Is that like gnocchi.. I like gnocchi.
I love Gnocchi! You should get yourself to Taramina in Bayswater for that, best I’ve had. Brother in Laws best mate owns it, and my Dad worked there in the 60s so I’m biased….
I will give it try if I’m ever around the Bayswater area..
The phase two is just a concept but that’s where the real hard power and weapons systems delivery comes in.
If the RN can get a fleet of drone hunter killers out to sea able to provide enduring patrol patterns and resilience that’s one quick way to add mass to the submarine fleet. A drone sub could also conceivably be adapted for special forces deployment and recovery.
The type 92 Sloop motherships have been discussed to death years ago within the Black Swan sloop of war concepts. I think everyone agrees a highly automated sloop with optional minimal crewing is an excellent idea. The RN could easily deploy 20 such vessels if their crewing requirements is under 20 personnel each
If you Google search type 92 sloop and click onto the UK defence forum .net page you’ll get a decent bit of information on the proposal
Correction. Type 92 sloop is intended to be larger than RFA Sterling Castle as that vessel has been shown to be too small to support operations with USVs/ USSVs.
So something at least 80m and +4000 tons is required.
They’ll be large unmanned or minimally optionally manned.
I had a nice pictograph and link but can’t seem to be able to upload it.
Thales/ Stellar systems trimaran TX series looks like a viable contender for the type 92 sloop design
T92 isn’t the mothership, it’s the USV itself!
If you’ve had a look at the UKDF site, you’ll see that the consensus was for a small towed array ship, probably SWATH of about 40m length.
It would be very difficult to have both the “hunters” and the mothership unmanned.
George.. you need a better picture for these articles… every time you use this picture I keep getting taken back to those really bad radio controlled boats on small ponds they used to have at the sea side….

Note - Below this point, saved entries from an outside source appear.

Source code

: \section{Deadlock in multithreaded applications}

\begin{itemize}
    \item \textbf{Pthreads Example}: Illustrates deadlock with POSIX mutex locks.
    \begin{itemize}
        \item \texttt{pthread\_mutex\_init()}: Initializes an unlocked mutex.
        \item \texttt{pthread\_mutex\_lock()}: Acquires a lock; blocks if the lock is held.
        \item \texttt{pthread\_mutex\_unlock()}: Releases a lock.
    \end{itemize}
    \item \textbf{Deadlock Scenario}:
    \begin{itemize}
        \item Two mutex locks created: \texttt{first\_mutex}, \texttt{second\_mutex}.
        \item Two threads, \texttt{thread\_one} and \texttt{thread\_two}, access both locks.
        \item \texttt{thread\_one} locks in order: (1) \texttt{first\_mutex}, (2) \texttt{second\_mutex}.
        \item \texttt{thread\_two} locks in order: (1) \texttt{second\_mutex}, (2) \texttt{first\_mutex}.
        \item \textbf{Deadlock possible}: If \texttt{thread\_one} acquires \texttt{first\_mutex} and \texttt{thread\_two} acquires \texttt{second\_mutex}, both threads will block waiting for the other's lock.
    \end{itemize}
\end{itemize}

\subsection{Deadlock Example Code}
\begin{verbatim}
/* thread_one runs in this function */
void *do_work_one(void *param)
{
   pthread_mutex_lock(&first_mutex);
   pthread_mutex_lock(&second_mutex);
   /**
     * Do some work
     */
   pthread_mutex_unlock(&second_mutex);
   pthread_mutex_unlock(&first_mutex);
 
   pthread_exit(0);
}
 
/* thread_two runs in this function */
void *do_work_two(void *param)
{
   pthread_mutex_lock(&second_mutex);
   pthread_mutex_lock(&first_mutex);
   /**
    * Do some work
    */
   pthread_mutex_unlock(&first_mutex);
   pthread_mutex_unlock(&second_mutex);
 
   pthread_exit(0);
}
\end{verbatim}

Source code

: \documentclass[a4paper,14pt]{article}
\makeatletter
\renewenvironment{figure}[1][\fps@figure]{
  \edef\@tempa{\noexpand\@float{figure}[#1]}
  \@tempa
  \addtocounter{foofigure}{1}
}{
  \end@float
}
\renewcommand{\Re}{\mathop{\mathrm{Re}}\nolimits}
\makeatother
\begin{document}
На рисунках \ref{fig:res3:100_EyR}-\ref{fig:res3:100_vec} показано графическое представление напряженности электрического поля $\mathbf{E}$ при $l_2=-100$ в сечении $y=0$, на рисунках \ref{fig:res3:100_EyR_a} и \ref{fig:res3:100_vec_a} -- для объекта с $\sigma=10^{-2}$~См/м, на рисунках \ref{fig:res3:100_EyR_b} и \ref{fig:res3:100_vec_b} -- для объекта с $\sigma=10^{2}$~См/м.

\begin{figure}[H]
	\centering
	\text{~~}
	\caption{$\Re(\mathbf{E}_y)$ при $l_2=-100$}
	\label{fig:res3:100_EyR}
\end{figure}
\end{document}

Me too!!! Then I visualise the waves in the Atlantic and those toy boats!
Hi DM,
This is SailorBoy, I’ve changed my name partly to avoid the shenanigans that have been happening over the past few weeks and also because I thought it might be time to leave the obviously childish name behind. There was a bit of a gap with no comments, because the moderator for UKDJ has been away, but got it working again in time for the SDR
Thought it might be useful for a few people to know before plunging back into the comments with a completely new identity (though same avatar).
There you are!!!
I’d wondered where you’d gone, assumed you’d gone on holiday and nothing untoward had occurred.
Good to know. 👍
I wish I was on holiday!
How are you, DM? Hope life’s treating you well
Thanks mate.
Life is busy, I’m looking forward to giving up full time work and having a life!
I do fine the whole type 9x concept fascinating and I think they are likely to be more that a lot of people imagine
The discussions on the T91 arsenal ship and T92 ASW ship seem to actually revolve around a 4000ton + set of hulls that are minimally manned or autonomous, but with reasonable good systems… that are focus on the one thing only.
Wasn’t sure where to put this but of the recent treads this was about drones albeit sea based so here goes.
Yesterday warfare changed again when the Ukrainians with I assume our help played a blinder. Based apparently according to Ukrainian intelligence on 18 months work.
They send at least 4 legit civilian trucks/vans into locations around 1,500m from 4 major Russian airfields. In their false ceilings were many fiber guided autonomous FPV drones. At the appropriate times they were launched targeting aircraft striking and destroying 3x Tu-142MS and 2x Tu-122M strategic bombers. Great work.
But it is a two edged sword as virtually all NATO airfields including ours are likely vulnerable to similar attacks. As strike aircraft are might be regarded as a more important asset than say tanks on the new drone heavy battlefield are we going to see soldiers moved into airfield protection roles?
In fact almost every significant military site has just become potentially vulnerable in a way the weren’t before.
This is discussed on the SNP/Labour Glasgow shipbuilding thread.
All the Russians have to do is creep up & pinch 1 or 2 & they’ll soon reverse engineer & steal the tech.